[Goal of the exercise]
Copy out all lines of the records in which the word "中复制索引" appears.
--*--
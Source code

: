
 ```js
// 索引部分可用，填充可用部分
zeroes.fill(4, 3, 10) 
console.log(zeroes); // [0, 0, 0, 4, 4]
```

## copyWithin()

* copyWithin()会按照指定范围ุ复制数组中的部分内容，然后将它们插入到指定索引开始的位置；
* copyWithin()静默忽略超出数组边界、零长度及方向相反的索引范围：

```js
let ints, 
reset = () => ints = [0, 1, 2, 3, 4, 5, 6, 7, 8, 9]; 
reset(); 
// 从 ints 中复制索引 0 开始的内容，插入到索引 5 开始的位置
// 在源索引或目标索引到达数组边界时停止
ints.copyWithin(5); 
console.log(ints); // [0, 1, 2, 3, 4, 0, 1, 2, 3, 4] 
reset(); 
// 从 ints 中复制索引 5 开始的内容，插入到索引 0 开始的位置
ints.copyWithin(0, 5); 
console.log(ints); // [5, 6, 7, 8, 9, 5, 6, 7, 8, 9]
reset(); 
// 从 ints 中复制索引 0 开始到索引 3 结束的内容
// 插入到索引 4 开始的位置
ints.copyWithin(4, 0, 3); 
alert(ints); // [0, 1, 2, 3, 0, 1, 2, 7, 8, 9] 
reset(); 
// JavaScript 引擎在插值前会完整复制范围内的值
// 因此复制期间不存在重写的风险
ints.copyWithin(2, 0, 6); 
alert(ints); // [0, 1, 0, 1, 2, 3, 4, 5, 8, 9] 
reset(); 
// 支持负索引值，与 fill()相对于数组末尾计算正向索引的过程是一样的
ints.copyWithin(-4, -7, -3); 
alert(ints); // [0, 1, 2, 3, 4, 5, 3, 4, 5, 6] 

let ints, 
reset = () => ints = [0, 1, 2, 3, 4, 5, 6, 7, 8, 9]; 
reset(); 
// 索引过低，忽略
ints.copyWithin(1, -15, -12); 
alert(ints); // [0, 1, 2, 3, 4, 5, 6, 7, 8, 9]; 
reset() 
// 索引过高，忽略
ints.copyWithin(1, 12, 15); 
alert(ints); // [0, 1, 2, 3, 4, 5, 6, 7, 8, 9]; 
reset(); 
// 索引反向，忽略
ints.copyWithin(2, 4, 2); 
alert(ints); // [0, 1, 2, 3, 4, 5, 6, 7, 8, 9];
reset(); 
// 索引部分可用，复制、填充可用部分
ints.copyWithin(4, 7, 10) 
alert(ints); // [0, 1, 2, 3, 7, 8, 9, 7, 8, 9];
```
--*--
[Problem solution]
// 从 ints 中复制索引 0 开始的内容，插入到索引 5 开始的位置
// 从 ints 中复制索引 5 开始的内容，插入到索引 0 开始的位置
// 从 ints 中复制索引 0 开始到索引 3 结束的内容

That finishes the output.